When aiming for maximum strength in 3D printed parts on your Vision Miner 22IDEX, a common instinct is to simply increase the infill percentage, perhaps even to 100%. However, understanding how different print settings contribute to structural integrity reveals a more nuanced and often more efficient approach: optimizing shell thickness (perimeters). This article clarifies the roles of infill and shells, addresses the myths around 100% infill, and explains why prioritizing shells is frequently the better strategy for strong, reliable parts.
- Is 100% infill the strongest way to print?
- What's more effective for strength: More infill or thicker shells?
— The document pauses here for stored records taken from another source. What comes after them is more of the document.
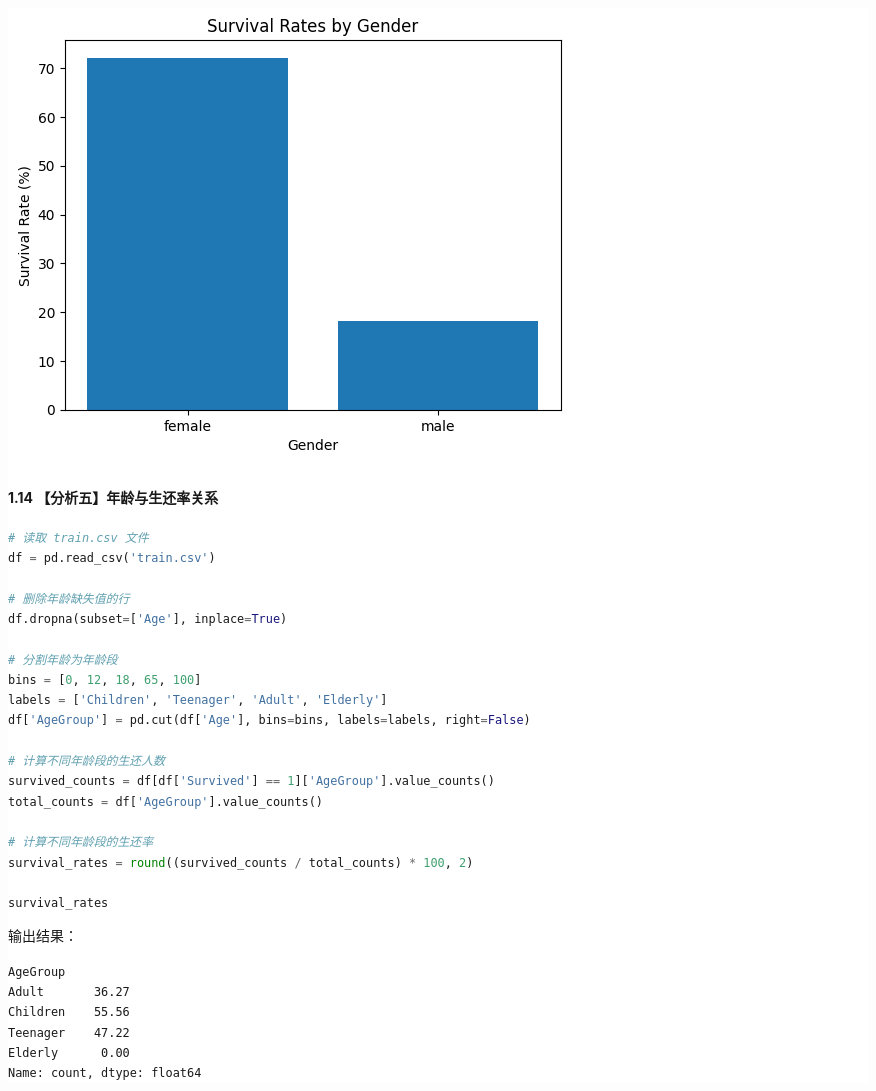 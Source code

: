 ![](https://github.com/jm199504/Data-Analysis-Practice/blob/main/images/titanic/pic2_survival_rates_by_gender.png?raw=true)

####  1.14 【分析五】年龄与生还率关系

```python
# 读取 train.csv 文件
df = pd.read_csv('train.csv')

# 删除年龄缺失值的行
df.dropna(subset=['Age'], inplace=True)

# 分割年龄为年龄段
bins = [0, 12, 18, 65, 100]
labels = ['Children', 'Teenager', 'Adult', 'Elderly']
df['AgeGroup'] = pd.cut(df['Age'], bins=bins, labels=labels, right=False)

# 计算不同年龄段的生还人数
survived_counts = df[df['Survived'] == 1]['AgeGroup'].value_counts()
total_counts = df['AgeGroup'].value_counts()

# 计算不同年龄段的生还率
survival_rates = round((survived_counts / total_counts) * 100, 2)

survival_rates
```

输出结果：

```
AgeGroup
Adult       36.27
Children    55.56
Teenager    47.22
Elderly      0.00
Name: count, dtype: float64
```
- Does 100% infill justify the extra print time and material?
- How do these settings affect warping, especially with engineering materials?
¶ Understanding Strength: Shells vs. Infill
Shells (Perimeters/Walls):
These are the outer outlines that form the visible surfaces of your print. Increasing the number of perimeters directly thickens the solid walls of the part.
- Why They Matter: Basic engineering principles tell us that the material furthest from the center of an object contributes most to its resistance against bending forces – a common load type for functional parts. Shells inherently place material in these high-stress outer regions.
- Efficiency: Research (like that conducted by CNC Kitchen, see reference below) consistently shows that adding shells is significantly more material-efficient for increasing strength than adding infill. The filament orientation in shells is often aligned with typical stress directions, maximizing its contribution.
Infill:
This is the internal support structure printed inside the shells. Its density and pattern influence the part's internal integrity, weight, and print time.
- Role: Infill primarily provides internal support, helps connect opposing walls, supports top surfaces, and contributes some strength.
- Diminishing Returns: While increasing infill density does add strength, the contribution diminishes as you move towards the core of the part. The material deep inside experiences much lower stress under most load conditions compared to the outer shells.
Many users assume printing solid (100% infill) yields the absolute strongest part. While it uses the most material, it's often not the most practical or even the most effective approach:
- Inefficiency: As mentioned, much of that internal material contributes little to strength under typical loads (like bending). You spend significantly more time and material for marginal gains compared to adding shells.
- Example: CNC Kitchen found a part with 6 shells and 15% infill was as strong as one with 2 shells and 100% infill, but likely printed faster and used less material overall.
- Print Time & Cost: Printing at 100% infill drastically increases print time and material consumption.
- Potential Quality Issues: Achieving a truly void-free 100% infill is difficult. Even slight over-extrusion can accumulate within a solid part, potentially causing dimensional inaccuracies, surface defects, or even nozzle jams.
- Increased Warping Risk (Especially with PEEK/ULTEM): This is critical for Vision Miner users printing high-temperature materials. Large, solid cross-sections build up significant internal stress as they cool. Printing at 100% infill dramatically increases the part's thermal mass and internal stresses, making it much more prone to warping and detachment from the build plate compared to a part with thick shells and moderate infill.
Key Takeaway: While technically the densest, 100% infill is often an inefficient use of material and time, and significantly increases the risk of print failures like warping, especially with engineering-grade materials.
For optimal strength, efficiency, and reliability on your Vision Miner 22IDEX:
- Prioritize Shells: Increase the number of Perimeters (or Wall Lines) in your slicer settings first. For functional parts,
3 to 6 perimeters is often a good range.
- Increase Top/Bottom Layers: Ensure sufficient Top/Bottom Solid Layers to match the wall thickness created by your perimeters.
- Use Moderate Infill: Select a reasonable Infill Density, typically between
15% and 50%. This provides internal support without excessive material use or print time.
- Choose a Suitable Infill Pattern: Patterns like
Grid, Gyroid, or Triangles generally offer good strength and support. Rectilinear (lines) prints faster.
This approach focuses material where it counts most (the outer walls), reduces print time and material use compared to 100% infill, and crucially, helps mitigate warping by reducing the solid mass and internal stresses within the part.
Stop defaulting to high infill percentages for strength. By strategically increasing shell thickness (perimeters and top/bottom layers) and using moderate infill, you can produce parts on your Vision Miner 22IDEX that are strong, material-efficient, faster to print, and less prone to warping, particularly when working with demanding engineering materials.